------ Dataset excerpts ------
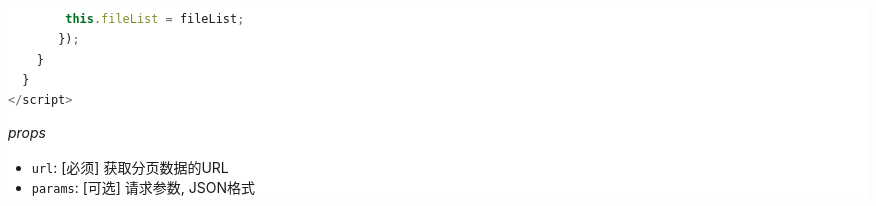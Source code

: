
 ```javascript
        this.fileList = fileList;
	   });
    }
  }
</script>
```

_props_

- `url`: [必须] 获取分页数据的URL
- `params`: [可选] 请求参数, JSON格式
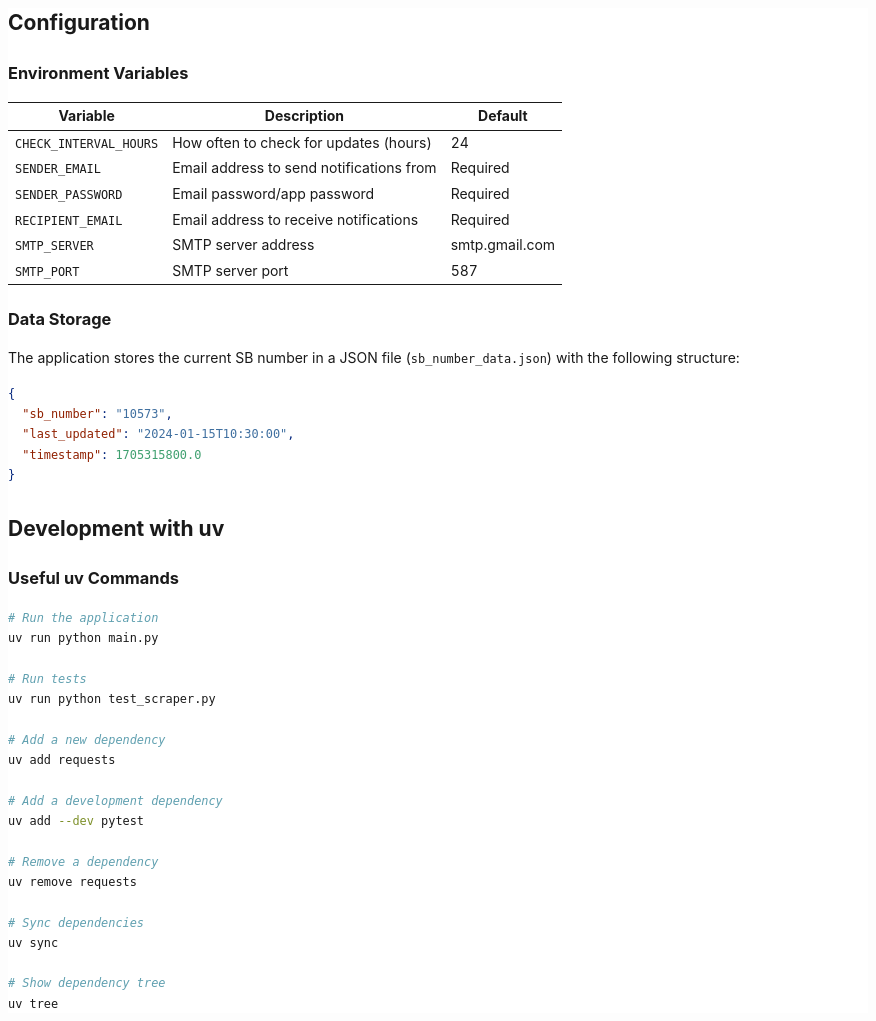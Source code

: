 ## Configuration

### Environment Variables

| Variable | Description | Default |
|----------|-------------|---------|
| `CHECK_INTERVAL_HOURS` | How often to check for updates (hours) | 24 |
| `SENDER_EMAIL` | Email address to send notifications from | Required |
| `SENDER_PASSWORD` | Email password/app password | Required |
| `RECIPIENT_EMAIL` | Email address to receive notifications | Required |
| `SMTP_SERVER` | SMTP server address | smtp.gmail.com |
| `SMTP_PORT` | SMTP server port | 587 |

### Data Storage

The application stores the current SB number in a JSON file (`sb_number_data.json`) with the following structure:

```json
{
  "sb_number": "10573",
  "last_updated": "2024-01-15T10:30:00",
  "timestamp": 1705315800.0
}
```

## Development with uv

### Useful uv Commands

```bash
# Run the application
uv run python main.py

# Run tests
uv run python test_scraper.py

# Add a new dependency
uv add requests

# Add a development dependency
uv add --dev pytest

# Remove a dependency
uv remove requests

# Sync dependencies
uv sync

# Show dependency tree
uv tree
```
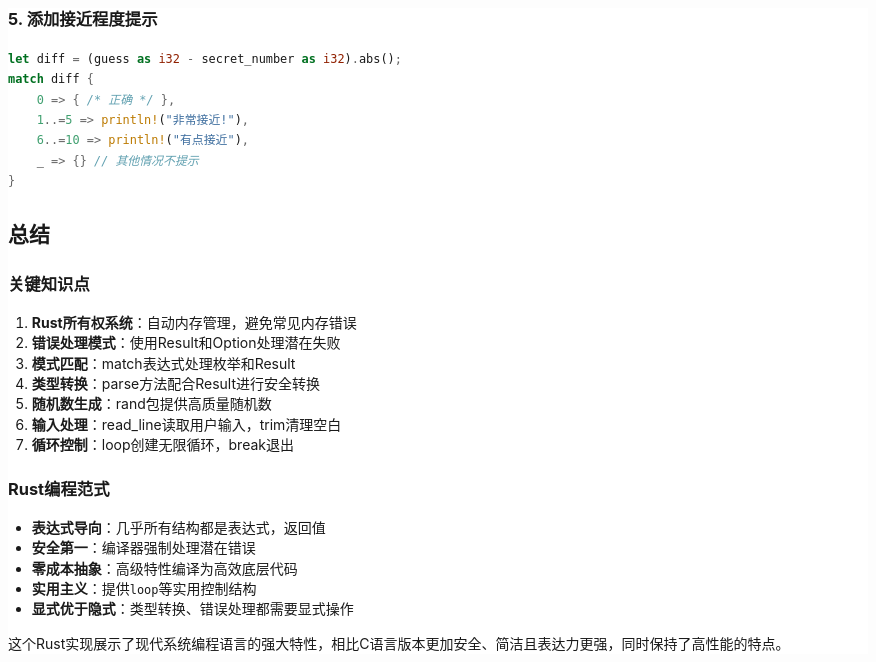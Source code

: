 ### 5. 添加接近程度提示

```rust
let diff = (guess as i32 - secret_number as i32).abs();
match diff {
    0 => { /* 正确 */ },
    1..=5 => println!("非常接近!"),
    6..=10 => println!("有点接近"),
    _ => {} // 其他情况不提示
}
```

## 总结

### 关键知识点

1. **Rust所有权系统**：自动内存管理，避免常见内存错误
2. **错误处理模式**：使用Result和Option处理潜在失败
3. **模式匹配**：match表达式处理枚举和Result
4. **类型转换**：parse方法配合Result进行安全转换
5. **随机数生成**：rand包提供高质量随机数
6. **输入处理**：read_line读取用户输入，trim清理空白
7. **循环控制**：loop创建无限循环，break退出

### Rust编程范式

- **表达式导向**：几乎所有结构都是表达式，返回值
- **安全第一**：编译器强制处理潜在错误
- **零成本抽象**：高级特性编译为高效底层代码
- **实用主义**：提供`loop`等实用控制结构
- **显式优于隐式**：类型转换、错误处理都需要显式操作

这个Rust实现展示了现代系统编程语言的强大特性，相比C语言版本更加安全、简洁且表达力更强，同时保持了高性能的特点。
------
Work item: Your answer should consist of each line of the data above in which the word "Email" occurs.

Reply:
| `SENDER_EMAIL` | Email address to send notifications from | Required |
| `SENDER_PASSWORD` | Email password/app password | Required |
| `RECIPIENT_EMAIL` | Email address to receive notifications | Required |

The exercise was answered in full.